— Task objective —
Nothing but the exact lines from the one containing "(1) : 2007-10 (1)|" through the last line of the records below belongs in your answer.

-=-=-=-=-

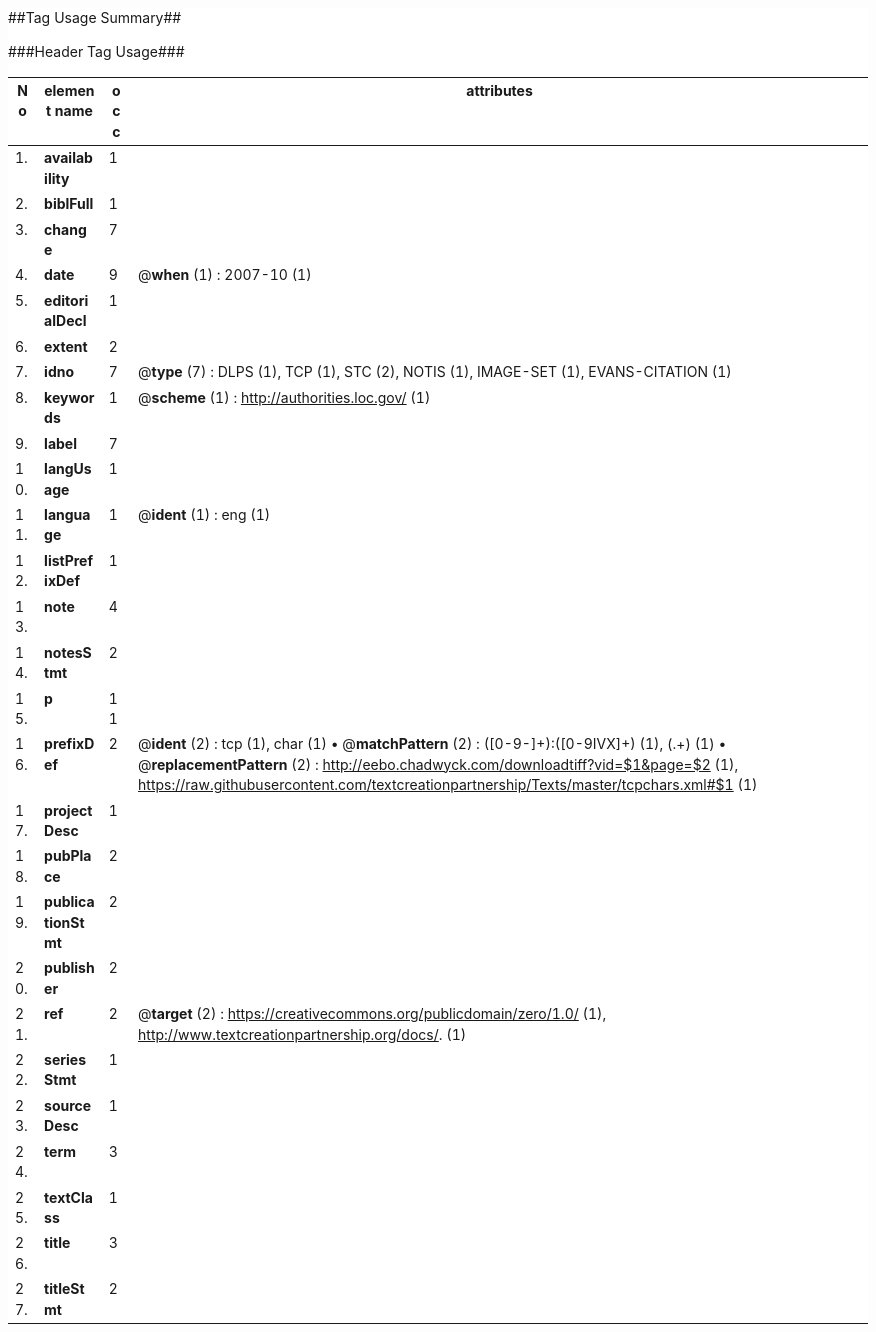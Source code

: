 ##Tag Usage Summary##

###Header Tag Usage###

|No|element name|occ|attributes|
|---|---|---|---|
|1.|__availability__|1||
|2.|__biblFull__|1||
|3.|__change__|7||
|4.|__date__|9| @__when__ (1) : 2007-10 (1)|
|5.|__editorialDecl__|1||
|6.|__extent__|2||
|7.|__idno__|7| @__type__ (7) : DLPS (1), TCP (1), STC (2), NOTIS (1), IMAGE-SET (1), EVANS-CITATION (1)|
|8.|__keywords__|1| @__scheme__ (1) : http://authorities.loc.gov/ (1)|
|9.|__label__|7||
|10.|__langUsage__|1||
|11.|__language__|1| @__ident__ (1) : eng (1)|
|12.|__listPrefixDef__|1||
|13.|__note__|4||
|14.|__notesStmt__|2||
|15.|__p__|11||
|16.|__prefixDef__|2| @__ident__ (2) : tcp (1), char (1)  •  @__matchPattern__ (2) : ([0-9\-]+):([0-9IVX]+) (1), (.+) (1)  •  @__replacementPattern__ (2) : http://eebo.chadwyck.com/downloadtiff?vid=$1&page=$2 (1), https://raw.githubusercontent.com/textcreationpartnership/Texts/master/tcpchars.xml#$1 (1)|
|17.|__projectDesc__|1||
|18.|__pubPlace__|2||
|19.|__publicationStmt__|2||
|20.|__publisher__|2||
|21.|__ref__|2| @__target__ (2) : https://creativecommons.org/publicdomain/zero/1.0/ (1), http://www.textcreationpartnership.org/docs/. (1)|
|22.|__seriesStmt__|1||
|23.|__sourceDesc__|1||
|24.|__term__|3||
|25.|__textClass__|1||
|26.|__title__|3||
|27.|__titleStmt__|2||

-=-=-=-=-

— Response —
|4.|__date__|9| @__when__ (1) : 2007-10 (1)|
|5.|__editorialDecl__|1||
|6.|__extent__|2||
|7.|__idno__|7| @__type__ (7) : DLPS (1), TCP (1), STC (2), NOTIS (1), IMAGE-SET (1), EVANS-CITATION (1)|
|8.|__keywords__|1| @__scheme__ (1) : http://authorities.loc.gov/ (1)|
|9.|__label__|7||
|10.|__langUsage__|1||
|11.|__language__|1| @__ident__ (1) : eng (1)|
|12.|__listPrefixDef__|1||
|13.|__note__|4||
|14.|__notesStmt__|2||
|15.|__p__|11||
|16.|__prefixDef__|2| @__ident__ (2) : tcp (1), char (1)  •  @__matchPattern__ (2) : ([0-9\-]+):([0-9IVX]+) (1), (.+) (1)  •  @__replacementPattern__ (2) : http://eebo.chadwyck.com/downloadtiff?vid=$1&page=$2 (1), https://raw.githubusercontent.com/textcreationpartnership/Texts/master/tcpchars.xml#$1 (1)|
|17.|__projectDesc__|1||
|18.|__pubPlace__|2||
|19.|__publicationStmt__|2||
|20.|__publisher__|2||
|21.|__ref__|2| @__target__ (2) : https://creativecommons.org/publicdomain/zero/1.0/ (1), http://www.textcreationpartnership.org/docs/. (1)|
|22.|__seriesStmt__|1||
|23.|__sourceDesc__|1||
|24.|__term__|3||
|25.|__textClass__|1||
|26.|__title__|3||
|27.|__titleStmt__|2||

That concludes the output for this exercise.